Jeremías Gamboa (Lima, 1975) es un escritor y periodista peruano. Tras publicar sus cuentos, “Punto de fuga” (2007), y la novela “Contarlo todo” (2013), aparece “Animales luminosos” (2021). Fue considerado la gran revelación literaria cuando su primera novela apareció publicada con el reconocimiento de Mario Vargas Llosa. Conversamos acerca de su libro más reciente y su vínculo con el tema del migrante.
por Lucas Cornejo Pásara

Cuando estabas en la Universidad de Boulder, ¿ya eras consciente de que esas vivencias acabarían en una novela? ¿Cuándo surgió “Animales luminosos” como proyecto?

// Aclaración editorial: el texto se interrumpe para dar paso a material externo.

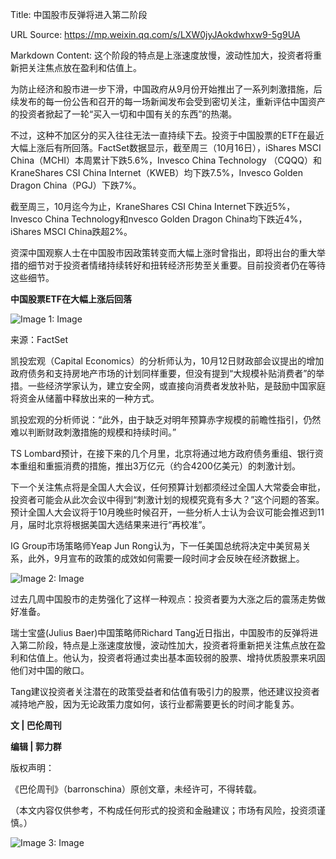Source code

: Title: 中国股市反弹将进入第二阶段

URL Source: https://mp.weixin.qq.com/s/LXW0jyJAokdwhxw9-5g9UA

Markdown Content:
这个阶段的特点是上涨速度放慢，波动性加大，投资者将重新把关注焦点放在盈利和估值上。

为防止经济和股市进一步下滑，中国政府从9月份开始推出了一系列刺激措施，后续发布的每一份公告和召开的每一场新闻发布会受到密切关注，重新评估中国资产的投资者掀起了一轮“买入一切和中国有关的东西”的热潮。

不过，这种不加区分的买入往往无法一直持续下去。投资于中国股票的ETF在最近大幅上涨后有所回落。FactSet数据显示，截至周三（10月16日），iShares MSCI China（MCHI）本周累计下跌5.6%，Invesco China Technology （CQQQ）和KraneShares CSI China Internet（KWEB）均下跌7.5%，Invesco Golden Dragon China（PGJ）下跌7%。

截至周三，10月迄今为止，KraneShares CSI China Internet下跌近5%，Invesco China Technology和nvesco Golden Dragon China均下跌近4%，iShares MSCI China跌超2%。

资深中国观察人士在中国股市因政策转变而大幅上涨时曾指出，即将出台的重大举措的细节对于投资者情绪持续转好和扭转经济形势至关重要。目前投资者仍在等待这些细节。

**中国股票ETF在大幅上涨后回落**

![Image 1: Image](https://mmbiz.qpic.cn/mmbiz_png/CvWbvSuybEp9pO0XPCpdpxaXgU6DhMeO3qTrUNFkRbZqvU3xXJZDgck0GBb6XSCOUbD1CVtV9IKGWLVicKhqWSw/640?wx_fmt=png&from=appmsg&tp=webp&wxfrom=5&wx_lazy=1&wx_co=1)

来源：FactSet

凯投宏观（Capital Economics）的分析师认为，10月12日财政部会议提出的增加政府债务和支持房地产市场的计划同样重要，但没有提到“大规模补贴消费者”的举措。一些经济学家认为，建立安全网，或直接向消费者发放补贴，是鼓励中国家庭将资金从储蓄中释放出来的一种方式。

凯投宏观的分析师说：“此外，由于缺乏对明年预算赤字规模的前瞻性指引，仍然难以判断财政刺激措施的规模和持续时间。”

TS Lombard预计，在接下来的几个月里，北京将通过地方政府债务重组、银行资本重组和重振消费的措施，推出3万亿元（约合4200亿美元）的刺激计划。

下一个关注焦点将是全国人大会议，任何预算计划都须经过全国人大常委会审批，投资者可能会从此次会议中得到“刺激计划的规模究竟有多大？”这个问题的答案。预计全国人大会议将于10月晚些时候召开，一些分析人士认为会议可能会推迟到11月，届时北京将根据美国大选结果来进行“再校准”。

IG Group市场策略师Yeap Jun Rong认为，下一任美国总统将决定中美贸易关系，此外，9月宣布的政策的成效如何需要一段时间才会反映在经济数据上。

![Image 2: Image](https://mmbiz.qpic.cn/mmbiz_png/CvWbvSuybEp9pO0XPCpdpxaXgU6DhMeOjwWnTicTYdBjvhepr9a8AWGm5n2kyop5oydc9ddibzxa6aRqNpfGErgw/640?wx_fmt=png&from=appmsg)

过去几周中国股市的走势强化了这样一种观点：投资者要为大涨之后的震荡走势做好准备。

瑞士宝盛(Julius Baer)中国策略师Richard Tang近日指出，中国股市的反弹将进入第二阶段，特点是上涨速度放慢，波动性加大，投资者将重新把关注焦点放在盈利和估值上。他认为，投资者将通过卖出基本面较弱的股票、增持优质股票来巩固他们对中国的敞口。

Tang建议投资者关注潜在的政策受益者和估值有吸引力的股票，他还建议投资者减持地产股，因为无论政策力度如何，该行业都需要更长的时间才能复苏。

**文 | 巴伦周刊**

**编辑 | 郭力群**

版权声明：

《巴伦周刊》（barronschina）原创文章，未经许可，不得转载。

（本文内容仅供参考，不构成任何形式的投资和金融建议；市场有风险，投资须谨慎。）

![Image 3: Image](https://mmbiz.qpic.cn/mmbiz_jpg/5h5qLYvibLEOzB6d7JVibtjF5scnTEaFkibrNPXNx1mJQWGiaSd1Hicpso4f1xwC4sx9jB3anOMicn71foPPWQ9dzMjQ/640?wx_fmt=jpeg)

Cuando he vivido cosas jodidas, siempre he pensado que voy a escribir una novela. Aunque no siempre. Nunca pensé que iba a escribir sobre mi escuela. Cuando entré a “Caretas” y empecé a hacer periodismo –había leído algunas novelas de periodistas–, empecé a pensar si ese material podría ser parte de un libro futuro. Siempre he tenido esa fantasía. Las cosas que vivo, las cosas que me pasan, siempre me hacen pensar en si darán o no darán para un libro. “Animales luminosos” narra un poco la llegada a Boulder. En esa época, yo no creía que iba a escribir sobre eso. Había renunciado a la posibilidad de escribir ficción. Tenía la idea de ser académico, pero justo ahí terminé mi primer libro de cuentos, y la editorial Alfaguara Perú me abrió las puertas con la publicación del mismo. Eso me permitió pensar nuevamente en convertir mis vivencias en algo. Entonces sí, supongo que tomaba notas inconscientes sobre la situación. Cuando ya estaba en el segundo año, en mi tercer semestre, llegó a Boulder mi amigo y escritor Luis Hernán Castañeda. Una noche salimos con unos amigos y se produjo esta conversación sobre si el lugar en el que estábamos era una ciudad o un pueblo. Me llamó mucho la atención y, al día siguiente, la escribí. En ese momento, ya sabía que se publicaba mi primer libro. Ahí sí escribí pensando en que eso podía convertirse en algo, en un cuento. Eso quedó así hasta que lo retomé en la pandemia y se convirtió en la novela.

Mencionaste que la aparición de una mala experiencia ofrece la posibilidad de escribir. ¿Funciona entonces como una suerte de seguro?

Las cosas malas siempre son buenas historias. Cuando te ocurre algo horrible, puede ser una anécdota interesante para los amigos. Si vas y te dan la visa al toque, qué fácil, pero si te cuesta dos días enteros, es una historia. Es un seguro pequeño, pero lo es en tanto que las cosas que la vida te trae con dolor o aspereza se pueden convertir luego en libros que te traigan gratificaciones.

¿Qué pasa con las cosas buenas?

Las cosas buenas te sirven para escribir. Es decir, te dan el soporte para acercarte a las cosas malas. Cuando estás en medio de la inestabilidad, no puedes escribir. Necesitas las cosas buenas –yo no le llamo felicidad, sino bienestar–, la vida reposada, predecible, estable, para mirar lo anterior, agitado y escribir. Diría que ese es el juego de la literatura: una vida estable y buena que te permite mirar lo oscuro.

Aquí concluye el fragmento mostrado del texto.